Although brain and heart conditions share overlapping risk factors and commonly co-occur, current cardiac and neurologic clinical guidelines are typically produced within specialty silos. The objective of this guideline from a Canadian Cardiovascular Harmonized National Guideline Endeavour (C-CHANGE) panel is to expand on current cardiovascular guidelines to include evidence from the neurologic and mental health literature, with specific recommendations for providers managing comorbid brain and heart conditions. The guideline development panel comprised an Executive Steering Committee; 10 expert subgroups to develop research questions and draft recommendations for specific brain-heart conditions; an Evidence Review Team to ensure the rigour and consistent application of the methodology; and an Implementation Committee to facilitate uptake of the recommendations by clinicians and into electronic medical records. The McMaster Evidence Review and Synthesis Team supported the literature searches and critical appraisal. A panel of people with lived experience of specific conditions and caregivers provided input on patient values and perspectives throughout the guideline development process. Our consensus process followed the Appraisal of Guidelines for Research and Evaluation II framework.
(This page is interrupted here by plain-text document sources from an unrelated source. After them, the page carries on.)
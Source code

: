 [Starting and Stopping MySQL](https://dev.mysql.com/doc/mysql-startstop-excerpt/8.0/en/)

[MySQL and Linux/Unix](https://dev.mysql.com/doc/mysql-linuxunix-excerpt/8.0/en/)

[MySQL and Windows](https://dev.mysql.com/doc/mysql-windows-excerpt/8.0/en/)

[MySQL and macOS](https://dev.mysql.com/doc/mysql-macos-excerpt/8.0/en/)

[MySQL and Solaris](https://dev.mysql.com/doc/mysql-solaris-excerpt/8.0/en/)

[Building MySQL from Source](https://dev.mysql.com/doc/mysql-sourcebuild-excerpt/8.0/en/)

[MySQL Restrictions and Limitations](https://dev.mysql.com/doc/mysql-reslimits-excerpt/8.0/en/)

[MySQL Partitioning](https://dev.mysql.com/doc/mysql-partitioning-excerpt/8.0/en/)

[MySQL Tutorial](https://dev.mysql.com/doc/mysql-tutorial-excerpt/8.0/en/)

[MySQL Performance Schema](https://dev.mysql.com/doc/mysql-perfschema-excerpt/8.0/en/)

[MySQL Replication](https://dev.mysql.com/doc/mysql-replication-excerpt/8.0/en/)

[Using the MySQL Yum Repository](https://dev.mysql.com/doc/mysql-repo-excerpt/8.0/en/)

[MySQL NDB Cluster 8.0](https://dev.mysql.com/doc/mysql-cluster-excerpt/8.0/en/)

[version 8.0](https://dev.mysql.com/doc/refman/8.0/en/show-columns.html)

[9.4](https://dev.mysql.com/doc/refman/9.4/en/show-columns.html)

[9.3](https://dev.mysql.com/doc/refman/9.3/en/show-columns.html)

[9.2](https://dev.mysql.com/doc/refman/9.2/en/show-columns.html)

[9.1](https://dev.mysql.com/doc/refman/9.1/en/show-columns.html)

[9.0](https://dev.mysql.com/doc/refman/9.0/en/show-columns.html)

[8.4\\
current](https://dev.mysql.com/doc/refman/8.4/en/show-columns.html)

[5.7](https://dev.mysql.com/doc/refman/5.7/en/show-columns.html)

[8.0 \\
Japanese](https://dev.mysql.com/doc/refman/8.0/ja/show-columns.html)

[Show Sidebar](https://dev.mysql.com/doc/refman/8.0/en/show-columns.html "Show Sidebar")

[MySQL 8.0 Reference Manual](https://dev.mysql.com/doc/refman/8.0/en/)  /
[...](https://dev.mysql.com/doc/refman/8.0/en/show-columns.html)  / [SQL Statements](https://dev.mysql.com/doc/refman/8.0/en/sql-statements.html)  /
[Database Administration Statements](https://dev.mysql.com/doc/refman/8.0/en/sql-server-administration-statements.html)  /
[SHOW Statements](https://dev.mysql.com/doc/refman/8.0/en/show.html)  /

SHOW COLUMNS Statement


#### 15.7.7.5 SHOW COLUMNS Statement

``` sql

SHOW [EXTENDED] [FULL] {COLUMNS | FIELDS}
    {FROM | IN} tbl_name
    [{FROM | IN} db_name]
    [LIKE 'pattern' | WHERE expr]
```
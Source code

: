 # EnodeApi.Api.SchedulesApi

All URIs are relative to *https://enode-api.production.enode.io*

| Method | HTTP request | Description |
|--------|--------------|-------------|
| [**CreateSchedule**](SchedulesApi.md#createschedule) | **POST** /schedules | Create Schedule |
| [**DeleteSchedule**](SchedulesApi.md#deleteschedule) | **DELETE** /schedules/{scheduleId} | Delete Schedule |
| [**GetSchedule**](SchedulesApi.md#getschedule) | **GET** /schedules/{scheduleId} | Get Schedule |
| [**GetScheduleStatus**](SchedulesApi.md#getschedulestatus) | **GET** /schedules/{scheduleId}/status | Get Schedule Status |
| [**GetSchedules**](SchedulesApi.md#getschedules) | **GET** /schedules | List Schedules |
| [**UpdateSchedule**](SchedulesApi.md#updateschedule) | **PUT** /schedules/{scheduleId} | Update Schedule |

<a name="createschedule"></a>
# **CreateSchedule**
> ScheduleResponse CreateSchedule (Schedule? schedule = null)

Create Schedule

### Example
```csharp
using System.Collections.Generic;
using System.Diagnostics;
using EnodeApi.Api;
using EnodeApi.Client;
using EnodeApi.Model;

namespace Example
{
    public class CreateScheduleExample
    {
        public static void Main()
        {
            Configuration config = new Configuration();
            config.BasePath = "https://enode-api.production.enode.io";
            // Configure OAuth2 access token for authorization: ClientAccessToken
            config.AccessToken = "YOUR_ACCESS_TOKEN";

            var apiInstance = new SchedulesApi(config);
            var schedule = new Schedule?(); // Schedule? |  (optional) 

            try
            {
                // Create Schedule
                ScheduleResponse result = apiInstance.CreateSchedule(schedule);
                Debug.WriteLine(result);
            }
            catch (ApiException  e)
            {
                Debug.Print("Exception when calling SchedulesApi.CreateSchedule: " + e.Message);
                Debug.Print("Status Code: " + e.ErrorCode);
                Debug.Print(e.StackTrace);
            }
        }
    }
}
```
We used an established evidence appraisal approach to determine the level of evidence and strength of each recommendation, and adhered to the Guidelines International Network's principles for managing competing interests. We developed 11 recommendations for the management of joint brain and heart diseases. Key recommendations include screening for cognitive decline in atrial fibrillation and depression in coronary artery disease; treatment of depression in coronary artery disease, cognitive impairment in hypertension, and dyslipidemia in stroke; and vaccination to prevent stroke, myocardial infarction, and dementia. We also recommend shared decision-making, including the use of evidence-based decision aids, to support patients with heart-brain diseases. We sought to produce an implementable and actionable guideline for patients with brain and heart comorbidity. It is primarily targeted to primary care providers, but also relevant to help address and individualize subspeciality care and for interprofessional teams caring for patients with joint brain and heart diseases.